The new Ranked season for Dota 2 is here, bringing with it updates to role symmetry in Ranked queues and the core and support ranks, as well as a ban wave for smurf accounts and players with low behavior scores.
One of the biggest changes in this update tweaks the existing matchmaking system introduced early last month, putting a bigger emphasis on role symmetry across the two teams in a match instead of prioritizing rank spread and other criteria.
“One big observation that we had since the previous update was that matches with misaligned roles had a meaningful impact on game quality. An example of this is when the mid player for one team has the highest rank on their team, and the mid player on the other team has the lowest rank. This tended to cause games to be really volatile and not enjoyable,” Valve said in the blog post detailing the changes coming with the update.
With the increased priority on roles in matchmaking, a new draft role report for players who don’t play the roles they queued for can now be issued. These reports can be made during the drafting and beginning minutes of the game, and will be used by Valve to be “much more aggressive in punishing players who abuse the system.”
The update also tweaked the separate MMR for Core and Support roles introduced in the previous update, making it so that when players win or lose a game queued as one type of role, the MMR of the other type will also be updated by a percentage of that game’s gains or losses.

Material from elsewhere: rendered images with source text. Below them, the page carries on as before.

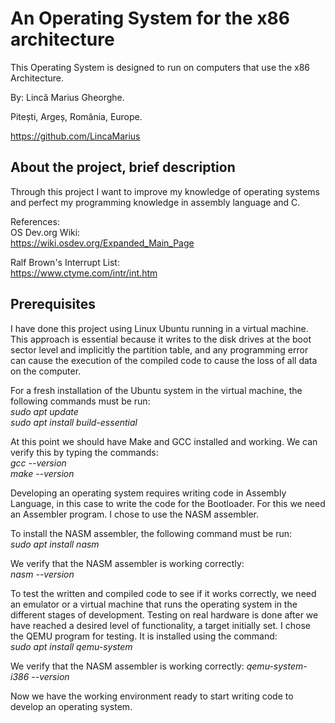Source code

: # An Operating System for the x86 architecture
This Operating System is designed to run on computers that use the x86 Architecture.

By: Lincă Marius Gheorghe.

Pitești, Argeș, România, Europe.

https://github.com/LincaMarius

## About the project, brief description
Through this project I want to improve my knowledge of operating systems and perfect my programming knowledge in assembly language and C.

References: \
OS Dev.org Wiki: \
https://wiki.osdev.org/Expanded_Main_Page

Ralf Brown's Interrupt List: \
https://www.ctyme.com/intr/int.htm

## Prerequisites
I have done this project using Linux Ubuntu running in a virtual machine. This approach is essential because it writes to the disk drives at the boot sector level and implicitly the partition table, and any programming error can cause the execution of the compiled code to cause the loss of all data on the computer.

For a fresh installation of the Ubuntu system in the virtual machine, the following commands must be run: \
*sudo apt update* \
*sudo apt install build-essential*

At this point we should have Make and GCC installed and working. We can verify this by typing the commands: \
*gcc --version* \
*make --version*

Developing an operating system requires writing code in Assembly Language, in this case to write the code for the Bootloader. For this we need an Assembler program. I chose to use the NASM assembler.

To install the NASM assembler, the following command must be run: \
*sudo apt install nasm*

We verify that the NASM assembler is working correctly: \
*nasm --version*

To test the written and compiled code to see if it works correctly, we need an emulator or a virtual machine that runs the operating system in the different stages of development. Testing on real hardware is done after we have reached a desired level of functionality, a target initially set.
I chose the QEMU program for testing. It is installed using the command: \
*sudo apt install qemu-system*

We verify that the NASM assembler is working correctly:
*qemu-system-i386 --version*

Now we have the working environment ready to start writing code to develop an operating system.



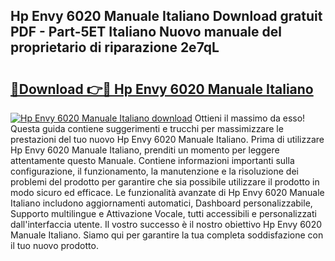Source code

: ## Hp Envy 6020 Manuale Italiano Download gratuit PDF - Part-5ET Italiano Nuovo manuale del proprietario di riparazione 2e7qL

# <h2><a href="http://dfcyfok.blite.top/?on=Hp+Envy+6020+Manuale+Italiano">🔗Download 👉🔴 Hp Envy 6020 Manuale Italiano</a></h2>

[![Hp Envy 6020 Manuale Italiano download](https://i.imgur.com/lujVjoI.png)](http://dfcyfok.blite.top/?on=Hp+Envy+6020+Manuale+Italiano)
Ottieni il massimo da esso! Questa guida contiene suggerimenti e trucchi per massimizzare le prestazioni del tuo nuovo Hp Envy 6020 Manuale Italiano. Prima di utilizzare Hp Envy 6020 Manuale Italiano, prenditi un momento per leggere attentamente questo Manuale. Contiene informazioni importanti sulla configurazione, il funzionamento, la manutenzione e la risoluzione dei problemi del prodotto per garantire che sia possibile utilizzare il prodotto in modo sicuro ed efficace. Le funzionalità avanzate di Hp Envy 6020 Manuale Italiano includono aggiornamenti automatici, Dashboard personalizzabile, Supporto multilingue e Attivazione Vocale, tutti accessibili e personalizzati dall'interfaccia utente. Il vostro successo è il nostro obiettivo Hp Envy 6020 Manuale Italiano. Siamo qui per garantire la tua completa soddisfazione con il tuo nuovo prodotto.
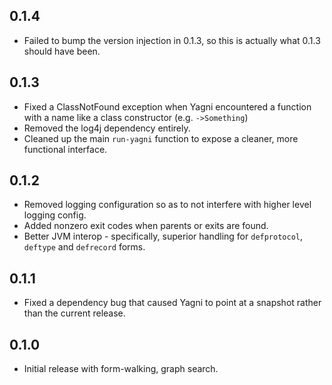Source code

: ## 0.1.4
 * Failed to bump the version injection in 0.1.3, so this is actually what 0.1.3 should have been.

## 0.1.3
 * Fixed a ClassNotFound exception when Yagni encountered a function with a name like a class constructor (e.g. `->Something`)
 * Removed the log4j dependency entirely.
 * Cleaned up the main `run-yagni` function to expose a cleaner, more functional interface.

## 0.1.2
 * Removed logging configuration so as to not interfere with higher level
 logging config.
 * Added nonzero exit codes when parents or exits are found.
 * Better JVM interop - specifically, superior handling for `defprotocol`,
 `deftype` and `defrecord` forms.

## 0.1.1
 * Fixed a dependency bug that caused Yagni to point at a snapshot rather 
 than the current release.

## 0.1.0
 * Initial release with form-walking, graph search.
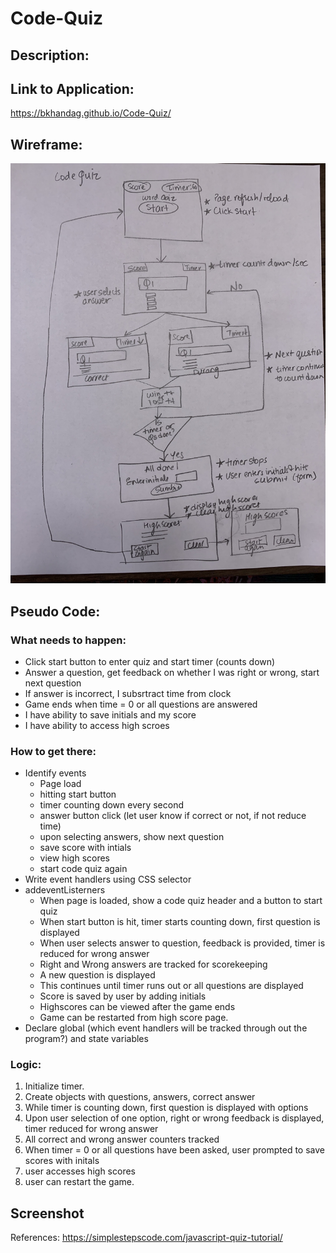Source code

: # Code-Quiz

## Description:

## Link to Application:
https://bkhandag.github.io/Code-Quiz/

## Wireframe:
!["Wireframe for code-quiz".](./assets/Code-quiz-wireframe.jpeg)

## Pseudo Code:
### What needs to happen:
* Click start button to enter quiz and start timer (counts down)
* Answer a question, get feedback on whether I was right or wrong, start next question
* If answer is incorrect, I subsrtract time from clock
* Game ends when time = 0 or all questions are answered
* I have ability to save initials and my score
* I have ability to access high scroes


### How to get there:
* Identify events
    - Page load
    - hitting start button
    - timer counting down every second
    - answer button click (let user know if correct or not, if not reduce time)
    - upon selecting answers, show next question
    - save score with intials
    - view high scores
    - start code quiz again
* Write event handlers using CSS selector
* addeventListerners
    - When page is loaded, show a code quiz header and a button to start quiz
    - When start button is hit, timer starts counting down, first question is displayed
    - When user selects answer to question, feedback is provided, timer is reduced for wrong answer
    - Right and Wrong answers are tracked for scorekeeping
    - A new question is displayed
    - This continues until timer runs out or all questions are displayed
    - Score is saved by user by adding initials
    - Highscores can be viewed after the game ends
    - Game can be restarted from high score page.
* Declare global (which event handlers will be tracked through out the program?) and state variables

### Logic:
1. Initialize timer.
1. Create objects with questions, answers, correct answer
1. While timer is counting down, first question is displayed with options
1. Upon user selection of one option, right or wrong feedback is displayed, timer reduced for wrong answer
1. All correct and wrong answer counters tracked
1. When timer = 0 or all questions have been asked, user prompted to save scores with initals
1. user accesses high scores
1. user can restart the game.

## Screenshot


References:
https://simplestepscode.com/javascript-quiz-tutorial/
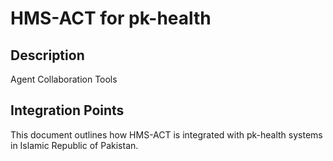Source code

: # HMS-ACT for pk-health

## Description

Agent Collaboration Tools

## Integration Points

This document outlines how HMS-ACT is integrated with pk-health systems in Islamic Republic of Pakistan.
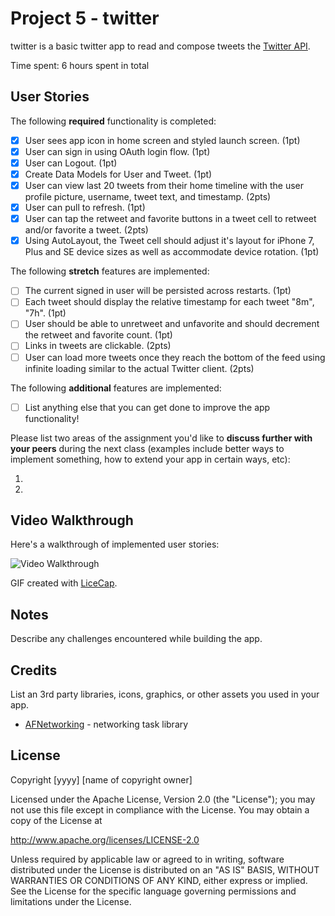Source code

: # Project 5 - twitter

twitter is a basic twitter app to read and compose tweets the [Twitter API](https://apps.twitter.com/).

Time spent: 6 hours spent in total

## User Stories

The following **required** functionality is completed:

- [x] User sees app icon in home screen and styled launch screen. (1pt)
- [x] User can sign in using OAuth login flow. (1pt)
- [x] User can Logout. (1pt)
- [x] Create Data Models for User and Tweet. (1pt)
- [x] User can view last 20 tweets from their home timeline with the user profile picture, username, tweet text, and timestamp. (2pts)
- [x] User can pull to refresh. (1pt)
- [x] User can tap the retweet and favorite buttons in a tweet cell to retweet and/or favorite a tweet. (2pts)
- [x] Using AutoLayout, the Tweet cell should adjust it's layout for iPhone 7, Plus and SE device sizes as well as accommodate device rotation. (1pt)

The following **stretch** features are implemented:

- [ ] The current signed in user will be persisted across restarts. (1pt)
- [ ] Each tweet should display the relative timestamp for each tweet "8m", "7h". (1pt)
- [ ] User should be able to unretweet and unfavorite and should decrement the retweet and favorite count. (1pt)
- [ ] Links in tweets are clickable. (2pts)
- [ ] User can load more tweets once they reach the bottom of the feed using infinite loading similar to the actual Twitter client. (2pts)

The following **additional** features are implemented:

- [ ] List anything else that you can get done to improve the app functionality!

Please list two areas of the assignment you'd like to **discuss further with your peers** during the next class (examples include better ways to implement something, how to extend your app in certain ways, etc):

1.
2.

## Video Walkthrough

Here's a walkthrough of implemented user stories:

<img src='https://i.imgur.com/XF2JYrn.gif' title='Video Walkthrough' width='' alt='Video Walkthrough' />

GIF created with [LiceCap](http://www.cockos.com/licecap/).

## Notes

Describe any challenges encountered while building the app.

## Credits

List an 3rd party libraries, icons, graphics, or other assets you used in your app.

- [AFNetworking](https://github.com/AFNetworking/AFNetworking) - networking task library

## License

Copyright [yyyy] [name of copyright owner]

Licensed under the Apache License, Version 2.0 (the "License");
you may not use this file except in compliance with the License.
You may obtain a copy of the License at

http://www.apache.org/licenses/LICENSE-2.0

Unless required by applicable law or agreed to in writing, software
distributed under the License is distributed on an "AS IS" BASIS,
WITHOUT WARRANTIES OR CONDITIONS OF ANY KIND, either express or implied.
See the License for the specific language governing permissions and
limitations under the License.
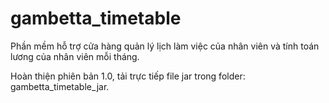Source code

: # gambetta_timetable
Phần mềm hỗ trợ cửa hàng quản lý lịch làm việc của nhân viên và tính toán lương của nhân viên mỗi tháng.

Hoàn thiện phiên bản 1.0, tải trực tiếp file jar trong folder: gambetta_timetable_jar.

“Some baseline Dota skills and knowledge are shared between the Support and Core roles. So having the two numbers be entirely separated didn’t seem like a good idea to us, as we’d be losing valuable information about the player as well as promoting some warped incentives when you play your least used roles,” said Valve.
Alongside the changes to matchmaking, the update also comes with a wave of bans for players that have exceptionally low behavior scores, were found to have violated the Steam Service Agreement by purchasing an account to boost their rank, and those who were caught using exploits in matches.
Valve will be issuing weekly ban waves targeting these kinds of players without notice, with the associated phone numbers of banned accounts also being permanently blacklisted to prevent them from accessing ranked matchmaking.
The update also aims to reduce the usage of smurfing (players using a different account, often with a much lower rank than their main account). While alternate accounts are often used by pros looking to play anonymously or to avoid long queue times in high rank, they are also being abused by players whose main accounts are in low priority or have low behavior scores.
Valve has heavily discouraged smurfing by fixing a bug that allowed a large number of users to play ranked without a unique phone number attached to their accounts, and changing the mechanism to grant Ranked access from a fixed number of matches to 100 hours of playtime instead.
In addition, accounts that overperform their initial rank will have their MMR gains and losses per game adjusted in order to get them to their appropriate ranks faster.
The developer also detailed other changes on their radar for future updates, including improvements to match quality in high MMR games, incentives to queuing for the hard support role, role-specific bans for role queue abusers, and implementation of a one-time entry cost for Ranked access to further discourage smurfs.
“In terms of our development focus moving forward, we are spending more of our time than usual focusing on matchmaking quality. We believe that is the right call given how much opportunity there is to make the day-to-day experience better for all players,” said Valve.
The changes in this update will be gradually implemented over the next two days, with rank calibration for the new season beginning on Thursday, September 19.